[Records from a data source]
▬▬▬▬▬▬

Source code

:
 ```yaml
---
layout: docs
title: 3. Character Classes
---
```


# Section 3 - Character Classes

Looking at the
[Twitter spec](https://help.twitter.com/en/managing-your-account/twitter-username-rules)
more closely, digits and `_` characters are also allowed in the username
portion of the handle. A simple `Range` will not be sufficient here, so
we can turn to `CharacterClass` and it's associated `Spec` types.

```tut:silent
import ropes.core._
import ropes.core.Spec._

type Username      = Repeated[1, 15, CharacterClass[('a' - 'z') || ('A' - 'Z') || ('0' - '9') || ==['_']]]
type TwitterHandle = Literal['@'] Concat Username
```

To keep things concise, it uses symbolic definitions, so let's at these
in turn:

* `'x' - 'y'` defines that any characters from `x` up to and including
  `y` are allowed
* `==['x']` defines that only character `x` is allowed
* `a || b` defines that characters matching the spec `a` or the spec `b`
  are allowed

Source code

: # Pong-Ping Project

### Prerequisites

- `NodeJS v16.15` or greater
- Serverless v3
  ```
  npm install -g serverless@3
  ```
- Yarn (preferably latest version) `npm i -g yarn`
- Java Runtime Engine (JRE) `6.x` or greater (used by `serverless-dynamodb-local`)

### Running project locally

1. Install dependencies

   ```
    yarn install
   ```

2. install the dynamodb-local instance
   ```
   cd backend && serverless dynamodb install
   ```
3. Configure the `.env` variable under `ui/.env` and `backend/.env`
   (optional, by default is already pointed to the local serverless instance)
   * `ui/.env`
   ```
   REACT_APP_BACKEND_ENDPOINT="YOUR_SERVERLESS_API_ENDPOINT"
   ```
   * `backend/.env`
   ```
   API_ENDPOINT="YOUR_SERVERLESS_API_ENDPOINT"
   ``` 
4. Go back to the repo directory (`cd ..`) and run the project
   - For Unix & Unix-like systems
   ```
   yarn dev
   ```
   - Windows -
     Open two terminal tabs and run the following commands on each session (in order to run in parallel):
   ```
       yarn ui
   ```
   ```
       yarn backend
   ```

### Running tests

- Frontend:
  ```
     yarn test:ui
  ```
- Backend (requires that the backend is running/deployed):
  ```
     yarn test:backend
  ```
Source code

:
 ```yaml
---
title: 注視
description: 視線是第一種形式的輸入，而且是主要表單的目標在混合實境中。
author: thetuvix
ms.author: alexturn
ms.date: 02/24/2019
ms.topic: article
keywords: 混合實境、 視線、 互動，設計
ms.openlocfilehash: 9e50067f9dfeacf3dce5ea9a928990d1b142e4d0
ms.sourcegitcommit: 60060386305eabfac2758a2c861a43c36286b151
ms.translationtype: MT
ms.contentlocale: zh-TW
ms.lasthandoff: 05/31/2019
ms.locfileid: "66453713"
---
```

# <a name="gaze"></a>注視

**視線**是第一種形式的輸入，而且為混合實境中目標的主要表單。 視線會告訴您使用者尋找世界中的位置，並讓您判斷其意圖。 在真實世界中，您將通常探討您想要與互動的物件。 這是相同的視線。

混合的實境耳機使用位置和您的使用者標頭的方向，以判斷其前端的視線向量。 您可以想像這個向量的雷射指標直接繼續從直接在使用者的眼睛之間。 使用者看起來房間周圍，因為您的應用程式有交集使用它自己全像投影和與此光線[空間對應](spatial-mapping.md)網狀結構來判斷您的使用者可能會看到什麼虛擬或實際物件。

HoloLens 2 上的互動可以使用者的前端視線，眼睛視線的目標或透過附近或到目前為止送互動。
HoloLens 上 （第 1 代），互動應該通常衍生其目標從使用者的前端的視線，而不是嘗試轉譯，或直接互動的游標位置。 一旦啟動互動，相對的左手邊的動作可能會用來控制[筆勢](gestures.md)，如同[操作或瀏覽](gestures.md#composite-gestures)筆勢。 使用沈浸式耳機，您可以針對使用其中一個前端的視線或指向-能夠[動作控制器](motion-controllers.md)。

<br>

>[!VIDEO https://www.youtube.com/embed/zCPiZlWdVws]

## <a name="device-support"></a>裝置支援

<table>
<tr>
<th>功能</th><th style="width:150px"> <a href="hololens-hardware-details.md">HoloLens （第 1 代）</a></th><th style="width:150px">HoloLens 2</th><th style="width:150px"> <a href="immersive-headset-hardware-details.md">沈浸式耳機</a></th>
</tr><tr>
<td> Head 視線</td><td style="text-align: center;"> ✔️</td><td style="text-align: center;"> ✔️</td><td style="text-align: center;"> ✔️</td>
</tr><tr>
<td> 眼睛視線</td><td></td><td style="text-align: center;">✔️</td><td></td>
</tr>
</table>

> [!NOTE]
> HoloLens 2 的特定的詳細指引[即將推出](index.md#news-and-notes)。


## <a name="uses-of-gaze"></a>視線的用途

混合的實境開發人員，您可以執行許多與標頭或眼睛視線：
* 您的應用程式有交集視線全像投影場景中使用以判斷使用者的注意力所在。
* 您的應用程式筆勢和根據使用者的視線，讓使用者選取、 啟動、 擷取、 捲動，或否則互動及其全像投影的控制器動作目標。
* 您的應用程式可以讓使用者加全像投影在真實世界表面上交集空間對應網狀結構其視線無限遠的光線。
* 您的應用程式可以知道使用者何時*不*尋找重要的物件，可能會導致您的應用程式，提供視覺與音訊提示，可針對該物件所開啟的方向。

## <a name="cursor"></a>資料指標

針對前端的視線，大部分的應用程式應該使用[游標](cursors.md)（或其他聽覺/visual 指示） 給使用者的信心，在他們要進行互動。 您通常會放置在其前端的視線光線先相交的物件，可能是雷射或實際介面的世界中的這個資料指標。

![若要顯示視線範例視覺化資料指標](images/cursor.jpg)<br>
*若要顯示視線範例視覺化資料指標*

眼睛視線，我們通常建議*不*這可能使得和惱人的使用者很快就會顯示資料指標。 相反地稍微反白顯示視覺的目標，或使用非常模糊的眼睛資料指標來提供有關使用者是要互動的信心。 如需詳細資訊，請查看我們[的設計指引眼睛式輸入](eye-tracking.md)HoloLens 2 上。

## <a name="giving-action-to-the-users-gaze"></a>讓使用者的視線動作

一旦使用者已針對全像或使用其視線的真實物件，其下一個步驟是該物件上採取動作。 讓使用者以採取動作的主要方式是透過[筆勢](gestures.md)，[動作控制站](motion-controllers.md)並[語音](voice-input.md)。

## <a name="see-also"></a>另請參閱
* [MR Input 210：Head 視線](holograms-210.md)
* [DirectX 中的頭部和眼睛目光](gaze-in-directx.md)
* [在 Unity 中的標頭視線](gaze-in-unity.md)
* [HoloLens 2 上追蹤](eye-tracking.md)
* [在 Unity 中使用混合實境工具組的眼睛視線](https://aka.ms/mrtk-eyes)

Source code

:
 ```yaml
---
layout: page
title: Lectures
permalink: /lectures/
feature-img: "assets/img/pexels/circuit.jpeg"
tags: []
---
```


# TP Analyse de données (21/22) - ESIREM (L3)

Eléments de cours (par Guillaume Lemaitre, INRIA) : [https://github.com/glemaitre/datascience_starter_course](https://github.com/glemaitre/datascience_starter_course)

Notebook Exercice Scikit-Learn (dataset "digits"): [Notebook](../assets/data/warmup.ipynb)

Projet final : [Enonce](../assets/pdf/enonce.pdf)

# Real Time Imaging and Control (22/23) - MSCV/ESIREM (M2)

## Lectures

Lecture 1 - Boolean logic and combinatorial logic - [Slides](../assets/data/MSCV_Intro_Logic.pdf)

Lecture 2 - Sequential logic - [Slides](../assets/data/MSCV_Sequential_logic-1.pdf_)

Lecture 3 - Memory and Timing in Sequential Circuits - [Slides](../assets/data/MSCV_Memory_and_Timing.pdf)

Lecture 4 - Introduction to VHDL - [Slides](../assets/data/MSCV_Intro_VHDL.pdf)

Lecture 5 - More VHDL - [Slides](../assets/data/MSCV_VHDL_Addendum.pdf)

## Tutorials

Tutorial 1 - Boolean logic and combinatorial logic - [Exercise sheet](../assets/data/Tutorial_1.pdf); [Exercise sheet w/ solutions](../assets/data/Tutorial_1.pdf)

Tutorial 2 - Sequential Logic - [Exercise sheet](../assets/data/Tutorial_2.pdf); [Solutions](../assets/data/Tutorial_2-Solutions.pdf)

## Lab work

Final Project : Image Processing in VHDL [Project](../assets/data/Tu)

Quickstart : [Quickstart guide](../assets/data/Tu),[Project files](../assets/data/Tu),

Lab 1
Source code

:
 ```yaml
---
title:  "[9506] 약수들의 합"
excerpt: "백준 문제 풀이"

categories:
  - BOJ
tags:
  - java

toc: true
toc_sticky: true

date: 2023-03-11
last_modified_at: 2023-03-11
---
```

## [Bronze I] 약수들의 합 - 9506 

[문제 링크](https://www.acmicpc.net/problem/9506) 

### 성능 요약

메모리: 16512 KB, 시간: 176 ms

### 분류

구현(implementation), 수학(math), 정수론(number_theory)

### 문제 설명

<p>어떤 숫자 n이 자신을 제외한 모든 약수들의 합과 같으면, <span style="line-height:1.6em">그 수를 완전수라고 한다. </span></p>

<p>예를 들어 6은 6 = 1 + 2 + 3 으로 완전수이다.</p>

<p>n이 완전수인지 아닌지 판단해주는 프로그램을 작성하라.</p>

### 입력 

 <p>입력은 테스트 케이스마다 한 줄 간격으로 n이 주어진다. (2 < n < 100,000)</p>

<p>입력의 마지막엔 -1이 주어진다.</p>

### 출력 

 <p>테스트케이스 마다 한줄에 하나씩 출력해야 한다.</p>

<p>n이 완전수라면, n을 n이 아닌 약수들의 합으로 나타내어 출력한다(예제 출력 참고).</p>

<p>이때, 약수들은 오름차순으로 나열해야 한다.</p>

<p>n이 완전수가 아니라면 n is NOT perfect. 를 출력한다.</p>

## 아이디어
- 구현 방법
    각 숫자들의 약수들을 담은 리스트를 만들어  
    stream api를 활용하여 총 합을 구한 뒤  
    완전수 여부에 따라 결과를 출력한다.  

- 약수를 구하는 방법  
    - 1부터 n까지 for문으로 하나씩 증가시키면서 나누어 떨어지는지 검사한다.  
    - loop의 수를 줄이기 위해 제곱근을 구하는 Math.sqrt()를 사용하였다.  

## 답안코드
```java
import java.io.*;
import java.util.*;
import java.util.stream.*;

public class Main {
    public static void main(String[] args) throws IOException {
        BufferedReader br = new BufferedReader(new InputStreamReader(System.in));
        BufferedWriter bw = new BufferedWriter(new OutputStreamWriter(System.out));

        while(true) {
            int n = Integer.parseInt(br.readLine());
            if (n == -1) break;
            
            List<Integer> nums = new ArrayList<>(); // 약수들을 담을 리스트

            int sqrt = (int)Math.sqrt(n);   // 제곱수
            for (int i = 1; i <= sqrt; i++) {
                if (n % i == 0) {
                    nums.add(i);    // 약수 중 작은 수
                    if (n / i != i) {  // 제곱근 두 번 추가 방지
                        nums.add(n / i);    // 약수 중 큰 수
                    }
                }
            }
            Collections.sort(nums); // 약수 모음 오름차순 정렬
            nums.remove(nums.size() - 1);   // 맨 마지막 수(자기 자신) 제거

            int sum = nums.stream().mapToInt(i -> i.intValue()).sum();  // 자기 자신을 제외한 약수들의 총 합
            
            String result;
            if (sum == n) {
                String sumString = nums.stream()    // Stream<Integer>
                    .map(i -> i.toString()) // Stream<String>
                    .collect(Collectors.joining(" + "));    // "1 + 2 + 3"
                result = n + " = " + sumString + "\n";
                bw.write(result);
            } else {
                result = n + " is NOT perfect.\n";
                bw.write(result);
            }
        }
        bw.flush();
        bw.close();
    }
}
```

▬▬▬▬▬▬

■ Goal of the exercise ■
Would you filter the records and copy out each line containing "ESIREM"?

■ Solution for this task ■
# TP Analyse de données (21/22) - ESIREM (L3)
# Real Time Imaging and Control (22/23) - MSCV/ESIREM (M2)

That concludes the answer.